You don’t need a weatherman to know which way the wind is blowing.

UnHerd Reader
UnHerd Reader
1 month ago

Superb article Mr. Cuenco, with many fresh insights. I just hope that when the profound cultural revolutions of the day settle in with a new unifying narrative, it won’t involve men insisting that they’re really women, and success or failure depending on which identity boxes one can check.

Bernard Brothman
Bernard Brothman
1 month ago

Kamala Harris went from being one of the least admired Vice Presidents to the leading candidate for election in a matter of three weeks. Not bad for never receiving a primary vote.
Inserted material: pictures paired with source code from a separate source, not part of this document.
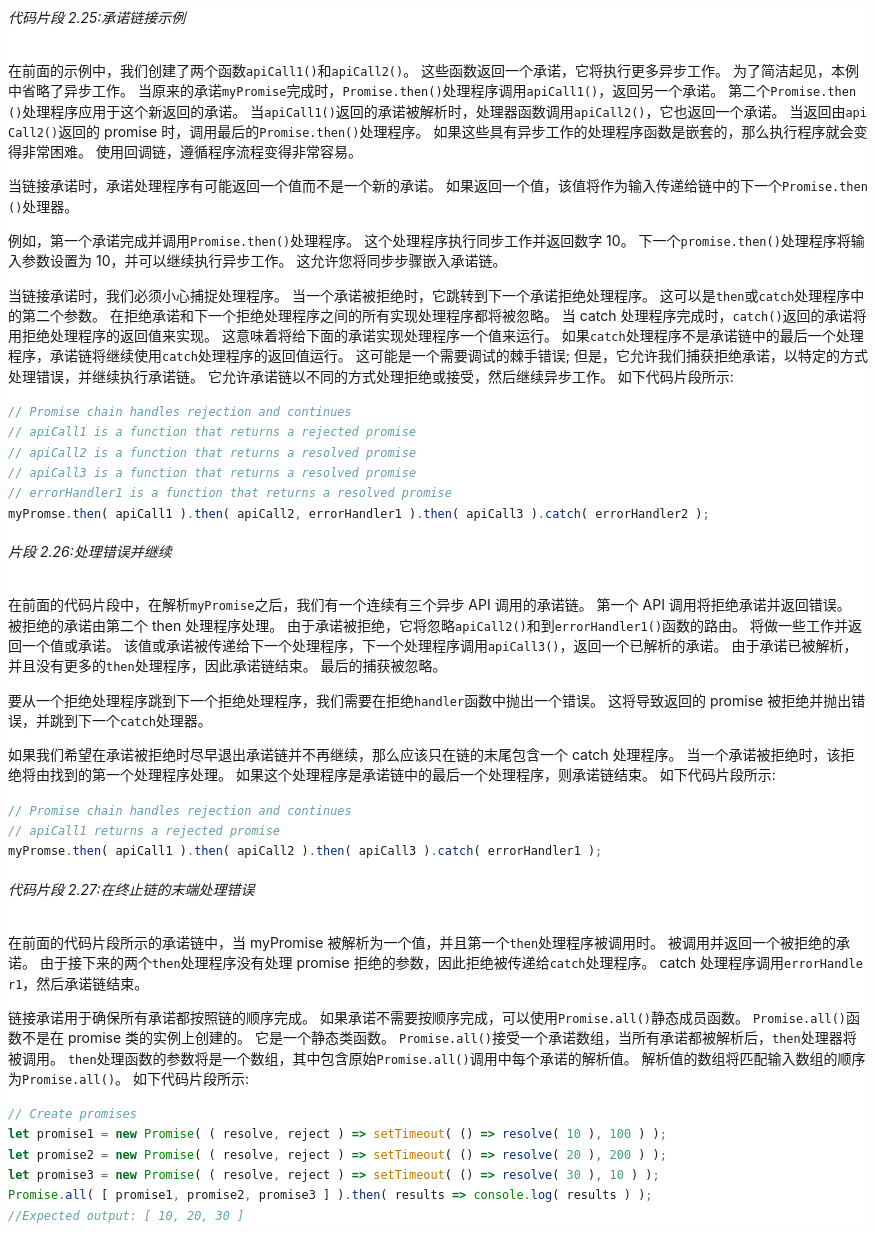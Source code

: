 ###### 代码片段 2.25:承诺链接示例

在前面的示例中，我们创建了两个函数`apiCall1()`和`apiCall2()`。 这些函数返回一个承诺，它将执行更多异步工作。 为了简洁起见，本例中省略了异步工作。 当原来的承诺`myPromise`完成时，`Promise.then()`处理程序调用`apiCall1()`，返回另一个承诺。 第二个`Promise.then()`处理程序应用于这个新返回的承诺。 当`apiCall1()`返回的承诺被解析时，处理器函数调用`apiCall2()`，它也返回一个承诺。 当返回由`apiCall2()`返回的 promise 时，调用最后的`Promise.then()`处理程序。 如果这些具有异步工作的处理程序函数是嵌套的，那么执行程序就会变得非常困难。 使用回调链，遵循程序流程变得非常容易。

当链接承诺时，承诺处理程序有可能返回一个值而不是一个新的承诺。 如果返回一个值，该值将作为输入传递给链中的下一个`Promise.then()`处理器。

例如，第一个承诺完成并调用`Promise.then()`处理程序。 这个处理程序执行同步工作并返回数字 10。 下一个`promise.then()`处理程序将输入参数设置为 10，并可以继续执行异步工作。 这允许您将同步步骤嵌入承诺链。

当链接承诺时，我们必须小心捕捉处理程序。 当一个承诺被拒绝时，它跳转到下一个承诺拒绝处理程序。 这可以是`then`或`catch`处理程序中的第二个参数。 在拒绝承诺和下一个拒绝处理程序之间的所有实现处理程序都将被忽略。 当 catch 处理程序完成时，`catch()`返回的承诺将用拒绝处理程序的返回值来实现。 这意味着将给下面的承诺实现处理程序一个值来运行。 如果`catch`处理程序不是承诺链中的最后一个处理程序，承诺链将继续使用`catch`处理程序的返回值运行。 这可能是一个需要调试的棘手错误; 但是，它允许我们捕获拒绝承诺，以特定的方式处理错误，并继续执行承诺链。 它允许承诺链以不同的方式处理拒绝或接受，然后继续异步工作。 如下代码片段所示:

```js
// Promise chain handles rejection and continues
// apiCall1 is a function that returns a rejected promise
// apiCall2 is a function that returns a resolved promise
// apiCall3 is a function that returns a resolved promise
// errorHandler1 is a function that returns a resolved promise
myPromse.then( apiCall1 ).then( apiCall2, errorHandler1 ).then( apiCall3 ).catch( errorHandler2 );
```

###### 片段 2.26:处理错误并继续

在前面的代码片段中，在解析`myPromise`之后，我们有一个连续有三个异步 API 调用的承诺链。 第一个 API 调用将拒绝承诺并返回错误。 被拒绝的承诺由第二个 then 处理程序处理。 由于承诺被拒绝，它将忽略`apiCall2()`和到`errorHandler1()`函数的路由。 将做一些工作并返回一个值或承诺。 该值或承诺被传递给下一个处理程序，下一个处理程序调用`apiCall3()`，返回一个已解析的承诺。 由于承诺已被解析，并且没有更多的`then`处理程序，因此承诺链结束。 最后的捕获被忽略。

要从一个拒绝处理程序跳到下一个拒绝处理程序，我们需要在拒绝`handler`函数中抛出一个错误。 这将导致返回的 promise 被拒绝并抛出错误，并跳到下一个`catch`处理器。

如果我们希望在承诺被拒绝时尽早退出承诺链并不再继续，那么应该只在链的末尾包含一个 catch 处理程序。 当一个承诺被拒绝时，该拒绝将由找到的第一个处理程序处理。 如果这个处理程序是承诺链中的最后一个处理程序，则承诺链结束。 如下代码片段所示:

```js
// Promise chain handles rejection and continues
// apiCall1 returns a rejected promise
myPromse.then( apiCall1 ).then( apiCall2 ).then( apiCall3 ).catch( errorHandler1 );
```

###### 代码片段 2.27:在终止链的末端处理错误

在前面的代码片段所示的承诺链中，当 myPromise 被解析为一个值，并且第一个`then`处理程序被调用时。 被调用并返回一个被拒绝的承诺。 由于接下来的两个`then`处理程序没有处理 promise 拒绝的参数，因此拒绝被传递给`catch`处理程序。 catch 处理程序调用`errorHandler1`，然后承诺链结束。

链接承诺用于确保所有承诺都按照链的顺序完成。 如果承诺不需要按顺序完成，可以使用`Promise.all()`静态成员函数。 `Promise.all()`函数不是在 promise 类的实例上创建的。 它是一个静态类函数。 `Promise.all()`接受一个承诺数组，当所有承诺都被解析后，`then`处理器将被调用。 `then`处理函数的参数将是一个数组，其中包含原始`Promise.all()`调用中每个承诺的解析值。 解析值的数组将匹配输入数组的顺序为`Promise.all()`。 如下代码片段所示:

```js
// Create promises
let promise1 = new Promise( ( resolve, reject ) => setTimeout( () => resolve( 10 ), 100 ) );
let promise2 = new Promise( ( resolve, reject ) => setTimeout( () => resolve( 20 ), 200 ) );
let promise3 = new Promise( ( resolve, reject ) => setTimeout( () => resolve( 30 ), 10 ) );
Promise.all( [ promise1, promise2, promise3 ] ).then( results => console.log( results ) );
//Expected output: [ 10, 20, 30 ]
```
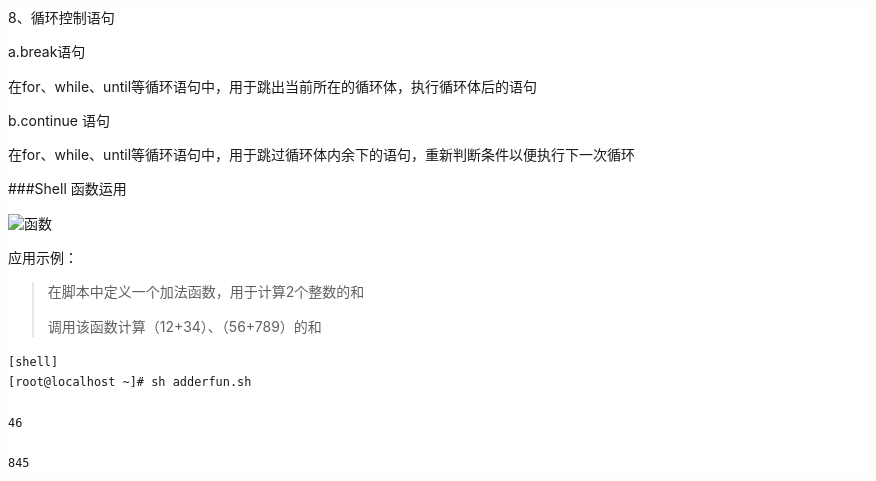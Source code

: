 8、循环控制语句

a.break语句

在for、while、until等循环语句中，用于跳出当前所在的循环体，执行循环体后的语句

b.continue 语句

在for、while、until等循环语句中，用于跳过循环体内余下的语句，重新判断条件以便执行下一次循环 

###Shell 函数运用

![函数][linux-shell-function]

应用示例：

>在脚本中定义一个加法函数，用于计算2个整数的和
>
>调用该函数计算（12+34）、（56+789）的和

	[shell]
	[root@localhost ~]# sh adderfun.sh
	
	46
	
	845 

[linux-shell-function]: /linux/linux-shell-function-002.png
[linux-shell-switch]: /linux/linux-shell-switch-002.png
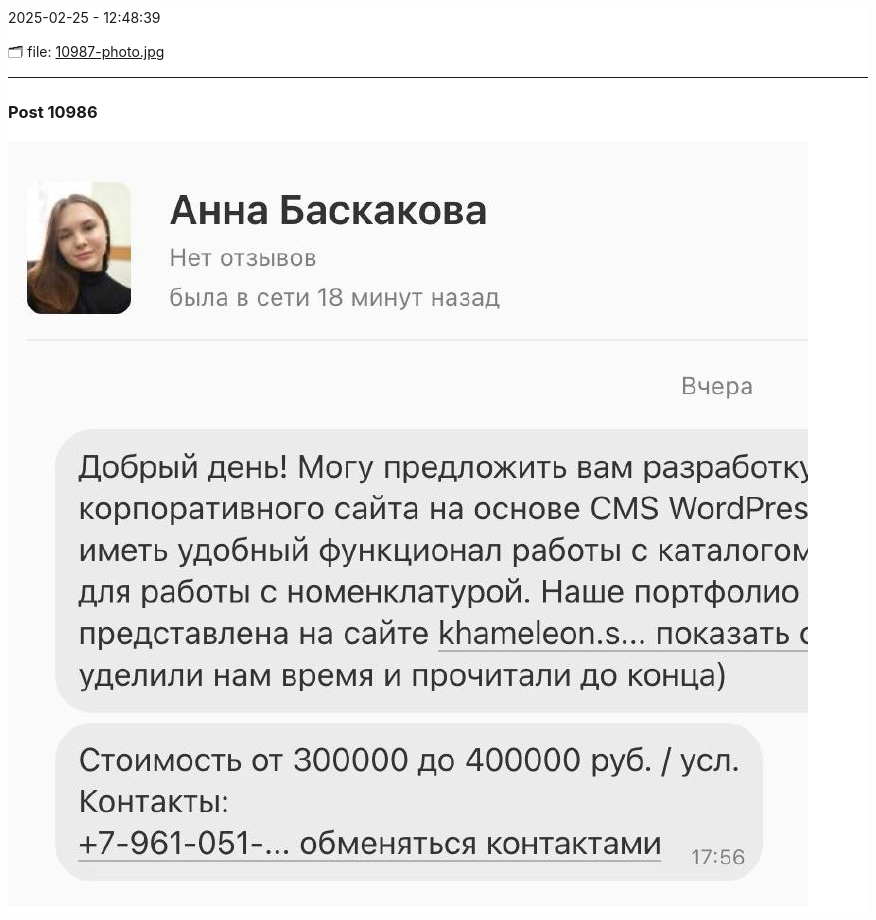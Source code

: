 


2025-02-25 - 12:48:39


🗂 file: [10987-photo.jpg](10987-photo.jpg) 






---

### Post 10986

 
![10986-photo.jpg](10986-photo.jpg) 

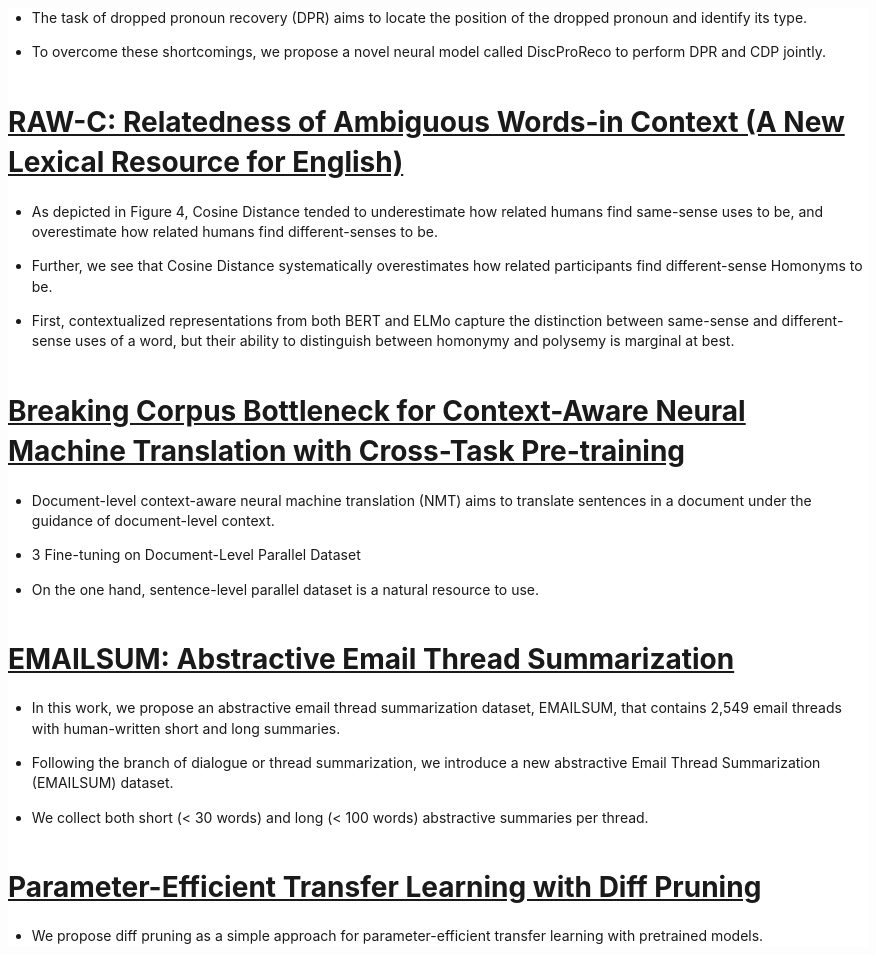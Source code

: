 - The task of dropped pronoun recovery (DPR) aims to locate the position of the dropped pronoun and identify its type.

- To overcome these shortcomings, we propose a novel neural model called DiscProReco to perform DPR and CDP jointly.




# [RAW-C: Relatedness of Ambiguous Words-in Context (A New Lexical Resource for English)](https://aclanthology.org/2021.acl-long.550/)
- As depicted in Figure 4, Cosine Distance tended to underestimate how related humans find same-sense uses to be, and overestimate how related humans find different-senses to be.

- Further, we see that Cosine Distance systematically overestimates how related participants find different-sense Homonyms to be.

- First, contextualized representations from both BERT and ELMo capture the distinction between same-sense and different-sense uses of a word, but their ability to distinguish between homonymy and polysemy is marginal at best.




# [Breaking Corpus Bottleneck for Context-Aware Neural Machine Translation with Cross-Task Pre-training](https://aclanthology.org/2021.acl-long.222/)
- Document-level context-aware neural machine translation (NMT) aims to translate sentences in a document under the guidance of document-level context.

- 3 Fine-tuning on Document-Level Parallel Dataset

- On the one hand, sentence-level parallel dataset is a natural resource to use.




# [EMAILSUM: Abstractive Email Thread Summarization](https://aclanthology.org/2021.acl-long.537/)
- In this work, we propose an abstractive email thread summarization dataset, EMAILSUM, that contains 2,549 email threads with human-written short and long summaries.

- Following the branch of dialogue or thread summarization, we introduce a new abstractive Email Thread Summarization (EMAILSUM) dataset.

- We collect both short (< 30 words) and long (< 100 words) abstractive summaries per thread.




# [Parameter-Efficient Transfer Learning with Diff Pruning](https://aclanthology.org/2021.acl-long.378/)
- We propose diff pruning as a simple approach for parameter-efficient transfer learning with pretrained models.
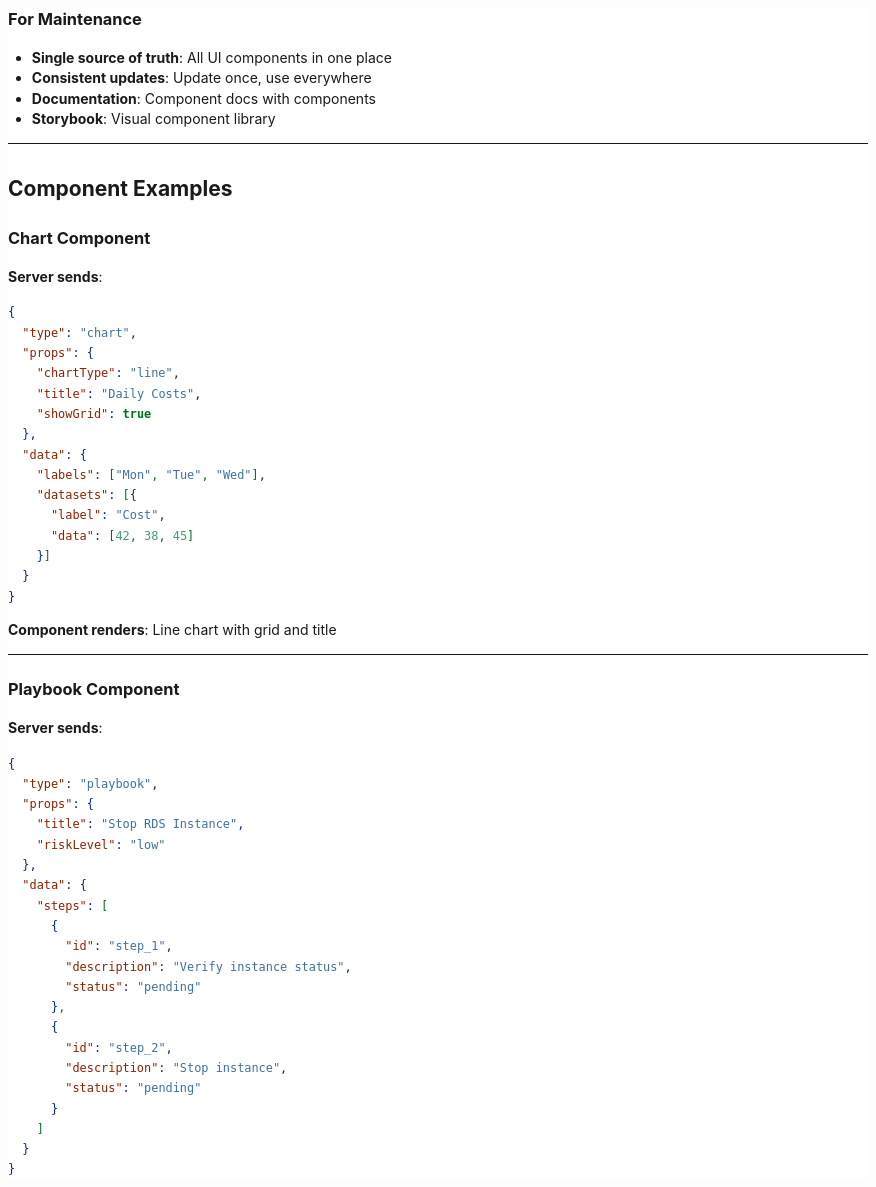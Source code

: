 ### For Maintenance
- **Single source of truth**: All UI components in one place
- **Consistent updates**: Update once, use everywhere
- **Documentation**: Component docs with components
- **Storybook**: Visual component library

---

## Component Examples

### Chart Component

**Server sends**:
```json
{
  "type": "chart",
  "props": {
    "chartType": "line",
    "title": "Daily Costs",
    "showGrid": true
  },
  "data": {
    "labels": ["Mon", "Tue", "Wed"],
    "datasets": [{
      "label": "Cost",
      "data": [42, 38, 45]
    }]
  }
}
```

**Component renders**: Line chart with grid and title

---

### Playbook Component

**Server sends**:
```json
{
  "type": "playbook",
  "props": {
    "title": "Stop RDS Instance",
    "riskLevel": "low"
  },
  "data": {
    "steps": [
      {
        "id": "step_1",
        "description": "Verify instance status",
        "status": "pending"
      },
      {
        "id": "step_2",
        "description": "Stop instance",
        "status": "pending"
      }
    ]
  }
}
```
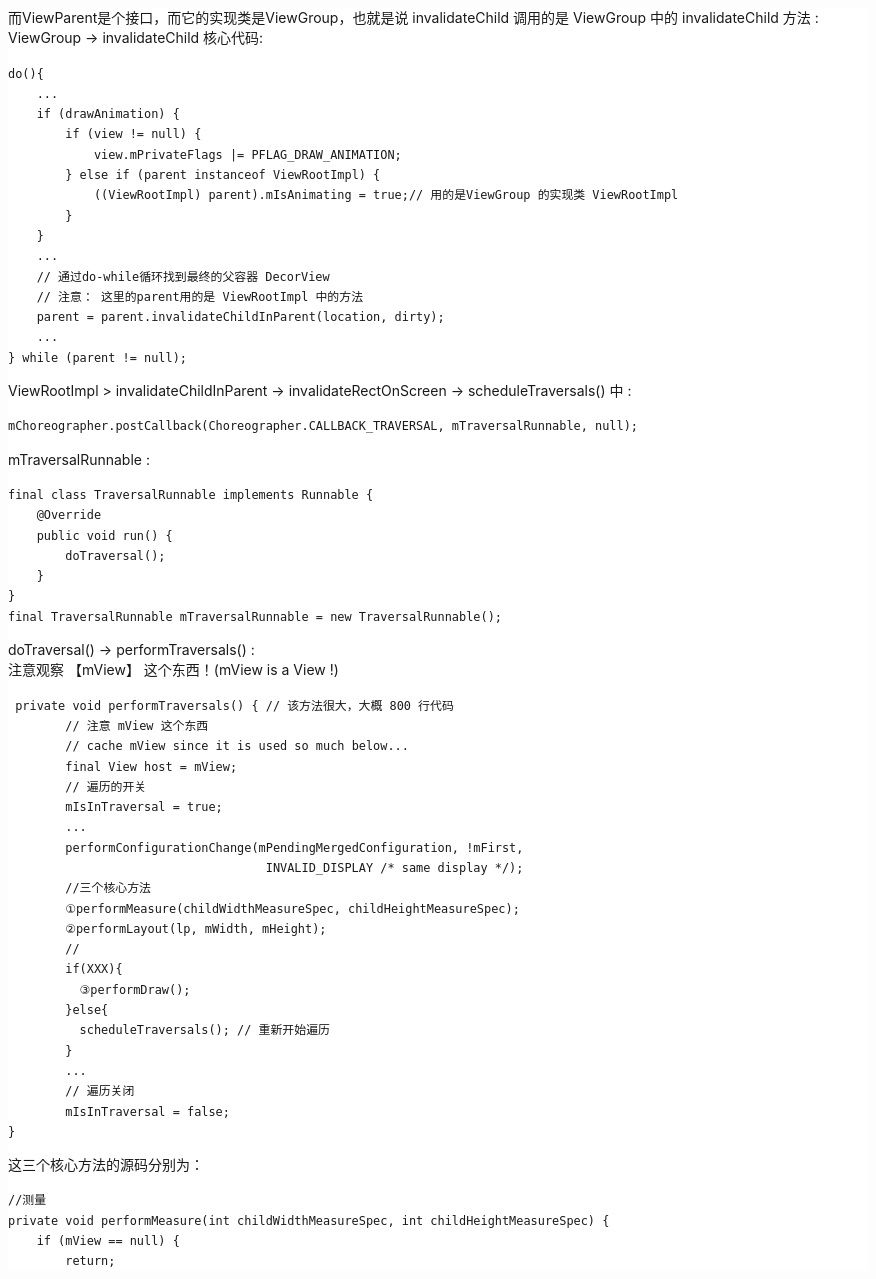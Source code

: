 而ViewParent是个接口，而它的实现类是ViewGroup，也就是说 invalidateChild 调用的是 ViewGroup 中的 invalidateChild 方法 :<br>
ViewGroup -> invalidateChild 核心代码:
```
do(){
    ...
    if (drawAnimation) {
        if (view != null) {
            view.mPrivateFlags |= PFLAG_DRAW_ANIMATION;
        } else if (parent instanceof ViewRootImpl) {
            ((ViewRootImpl) parent).mIsAnimating = true;// 用的是ViewGroup 的实现类 ViewRootImpl
        }
    }
    ...
    // 通过do-while循环找到最终的父容器 DecorView
    // 注意： 这里的parent用的是 ViewRootImpl 中的方法
    parent = parent.invalidateChildInParent(location, dirty);
    ...
} while (parent != null);
```
ViewRootImpl > invalidateChildInParent -> invalidateRectOnScreen -> scheduleTraversals() 中 :
```
mChoreographer.postCallback(Choreographer.CALLBACK_TRAVERSAL, mTraversalRunnable, null);
```
mTraversalRunnable :
```
final class TraversalRunnable implements Runnable {
    @Override
    public void run() {
        doTraversal();
    }
}
final TraversalRunnable mTraversalRunnable = new TraversalRunnable();
```
doTraversal() ->   performTraversals() : <br>
注意观察 【mView】 这个东西！(mView is a View !)
```
 private void performTraversals() { // 该方法很大，大概 800 行代码
        // 注意 mView 这个东西
        // cache mView since it is used so much below...
        final View host = mView;
        // 遍历的开关
        mIsInTraversal = true;
        ...
        performConfigurationChange(mPendingMergedConfiguration, !mFirst,
                                    INVALID_DISPLAY /* same display */);
        //三个核心方法
        ①performMeasure(childWidthMeasureSpec, childHeightMeasureSpec);
        ②performLayout(lp, mWidth, mHeight);
        //
        if(XXX){
          ③performDraw();
        }else{
          scheduleTraversals(); // 重新开始遍历
        }
        ...
        // 遍历关闭
        mIsInTraversal = false;
}
```
这三个核心方法的源码分别为：
```
//测量
private void performMeasure(int childWidthMeasureSpec, int childHeightMeasureSpec) {
    if (mView == null) {
        return;
```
Since President Biden dropped out of the race following his disastrous debate performance where we could all see his frailties which have been hidden and denied by his staff and the mainstream media, it’s been Kamalamania here in the US.
Perhaps its because people who were anti-Trump and anti-Biden, now have a better choice. Or its DEI – how cool to have a Black woman President. Or its simply not Trump and Kamala can win where Joe could not. Kamala is part of the Administration. If people are unhappy with the direction of the country, why isn’t she being held accountable for her role in it?
We are facing a fiscal cliff in the early 2030s once our Social Security system will not longer be able to pay benefits are the levels promised. The Medicare system for pensioner healthcare could go broke later this decade. $35 trillion in debt and getting bigger all the time. These problems will make climate, race, gender, immigration, education and Palestine seem like small potatoes. Our young people are anxious, fearful, suicidal, lonely and depressed.
I don’t get a warm fuzzy feeling that Kamala and her Administration will be able to address America’s decline.

Martin M
Martin M
1 month ago

Do you get a warm fuzzy feeling that Trump and his Administration will be able to address it?

Carlos Danger
Carlos Danger
1 month ago
Reply to  Martin M

At least Donald Trump will put in the effort to try. He’s not lost in a cloud of abstractions like Kamala Harris, the airheaded Barbie doll of politics.

Martin M
Martin M
1 month ago
Reply to  Carlos Danger

He will put in the effort to fuel is galactic sized ego. Any benefit that accrues to anybody else will be entirely coincidental.

jane baker
jane baker
1 month ago

The 1960s (in the iconic form) reached most people in the provinces in the 1970s.